** What is required **
What lines in the records below contain the string "pictures"? Copy every one.

*** Material provided Section Begins ***

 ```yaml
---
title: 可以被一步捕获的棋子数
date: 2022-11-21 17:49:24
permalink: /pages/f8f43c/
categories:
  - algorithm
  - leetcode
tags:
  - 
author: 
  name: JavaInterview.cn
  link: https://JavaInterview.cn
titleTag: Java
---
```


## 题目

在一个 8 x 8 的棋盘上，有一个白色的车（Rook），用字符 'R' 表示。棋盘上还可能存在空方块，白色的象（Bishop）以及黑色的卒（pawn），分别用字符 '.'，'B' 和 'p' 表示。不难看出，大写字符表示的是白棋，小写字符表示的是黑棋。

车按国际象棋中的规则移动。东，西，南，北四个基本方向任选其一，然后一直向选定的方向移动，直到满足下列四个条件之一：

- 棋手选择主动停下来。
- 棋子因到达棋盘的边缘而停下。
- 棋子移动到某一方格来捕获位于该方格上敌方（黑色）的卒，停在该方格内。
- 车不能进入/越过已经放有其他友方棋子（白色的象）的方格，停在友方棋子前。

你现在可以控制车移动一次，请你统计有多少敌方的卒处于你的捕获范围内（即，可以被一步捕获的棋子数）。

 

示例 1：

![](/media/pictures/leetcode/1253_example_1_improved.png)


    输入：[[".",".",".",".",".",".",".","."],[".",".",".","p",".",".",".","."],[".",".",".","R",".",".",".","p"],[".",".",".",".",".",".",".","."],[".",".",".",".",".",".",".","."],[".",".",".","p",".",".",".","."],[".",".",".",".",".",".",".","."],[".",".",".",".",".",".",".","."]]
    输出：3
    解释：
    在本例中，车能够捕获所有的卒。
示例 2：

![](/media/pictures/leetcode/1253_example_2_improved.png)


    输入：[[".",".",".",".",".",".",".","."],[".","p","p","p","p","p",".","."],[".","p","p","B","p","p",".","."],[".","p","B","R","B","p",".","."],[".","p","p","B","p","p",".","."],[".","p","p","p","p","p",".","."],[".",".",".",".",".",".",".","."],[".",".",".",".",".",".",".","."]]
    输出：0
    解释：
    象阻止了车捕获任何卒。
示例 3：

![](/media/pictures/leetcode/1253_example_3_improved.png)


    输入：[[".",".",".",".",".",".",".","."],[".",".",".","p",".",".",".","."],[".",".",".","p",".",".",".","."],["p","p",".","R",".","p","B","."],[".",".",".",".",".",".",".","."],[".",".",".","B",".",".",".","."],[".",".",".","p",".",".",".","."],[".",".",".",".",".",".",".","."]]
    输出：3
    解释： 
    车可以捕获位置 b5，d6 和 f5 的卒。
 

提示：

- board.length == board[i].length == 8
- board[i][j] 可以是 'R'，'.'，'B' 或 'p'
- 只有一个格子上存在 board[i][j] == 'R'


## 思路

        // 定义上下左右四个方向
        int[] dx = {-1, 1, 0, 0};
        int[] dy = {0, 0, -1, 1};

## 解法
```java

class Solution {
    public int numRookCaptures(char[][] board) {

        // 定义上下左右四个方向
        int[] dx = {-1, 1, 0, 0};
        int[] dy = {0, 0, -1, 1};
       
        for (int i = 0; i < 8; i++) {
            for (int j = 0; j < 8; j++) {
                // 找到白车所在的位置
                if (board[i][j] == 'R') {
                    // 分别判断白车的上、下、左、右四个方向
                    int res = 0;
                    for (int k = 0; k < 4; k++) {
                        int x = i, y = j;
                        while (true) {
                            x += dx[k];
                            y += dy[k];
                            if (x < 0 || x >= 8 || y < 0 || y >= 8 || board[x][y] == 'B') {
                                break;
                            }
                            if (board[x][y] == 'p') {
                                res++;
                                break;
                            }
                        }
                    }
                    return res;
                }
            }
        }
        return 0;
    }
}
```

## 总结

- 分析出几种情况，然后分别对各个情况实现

*** Material provided Section Ends ***
*** Material provided Section Begins ***

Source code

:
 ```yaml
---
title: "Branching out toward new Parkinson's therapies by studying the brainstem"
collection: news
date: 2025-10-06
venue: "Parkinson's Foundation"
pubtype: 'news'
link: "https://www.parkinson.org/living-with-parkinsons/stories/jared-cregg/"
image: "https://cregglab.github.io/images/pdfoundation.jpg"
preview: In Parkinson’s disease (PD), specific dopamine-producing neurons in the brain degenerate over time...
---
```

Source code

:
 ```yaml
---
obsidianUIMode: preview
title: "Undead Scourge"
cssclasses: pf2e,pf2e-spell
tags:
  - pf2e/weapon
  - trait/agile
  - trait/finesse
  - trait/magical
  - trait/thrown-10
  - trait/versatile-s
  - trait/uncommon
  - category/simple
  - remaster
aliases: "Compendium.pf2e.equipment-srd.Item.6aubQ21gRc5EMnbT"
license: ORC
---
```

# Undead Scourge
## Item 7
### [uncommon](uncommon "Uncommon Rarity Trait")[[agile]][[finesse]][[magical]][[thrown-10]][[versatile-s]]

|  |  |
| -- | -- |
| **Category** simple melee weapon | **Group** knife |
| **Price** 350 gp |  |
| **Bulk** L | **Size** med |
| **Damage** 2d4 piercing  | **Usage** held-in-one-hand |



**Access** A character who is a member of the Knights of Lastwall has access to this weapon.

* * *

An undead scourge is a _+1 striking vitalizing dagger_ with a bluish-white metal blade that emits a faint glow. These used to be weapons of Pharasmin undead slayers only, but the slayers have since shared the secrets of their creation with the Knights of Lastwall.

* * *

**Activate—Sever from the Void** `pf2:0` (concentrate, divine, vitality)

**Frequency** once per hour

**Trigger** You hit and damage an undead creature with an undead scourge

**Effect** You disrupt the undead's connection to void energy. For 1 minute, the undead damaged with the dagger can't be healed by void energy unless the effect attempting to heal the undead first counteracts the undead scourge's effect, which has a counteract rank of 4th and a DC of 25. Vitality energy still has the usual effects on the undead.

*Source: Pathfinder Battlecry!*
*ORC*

*** Material provided Section Ends ***

** Problem solution **
![](/media/pictures/leetcode/1253_example_1_improved.png)
![](/media/pictures/leetcode/1253_example_2_improved.png)
![](/media/pictures/leetcode/1253_example_3_improved.png)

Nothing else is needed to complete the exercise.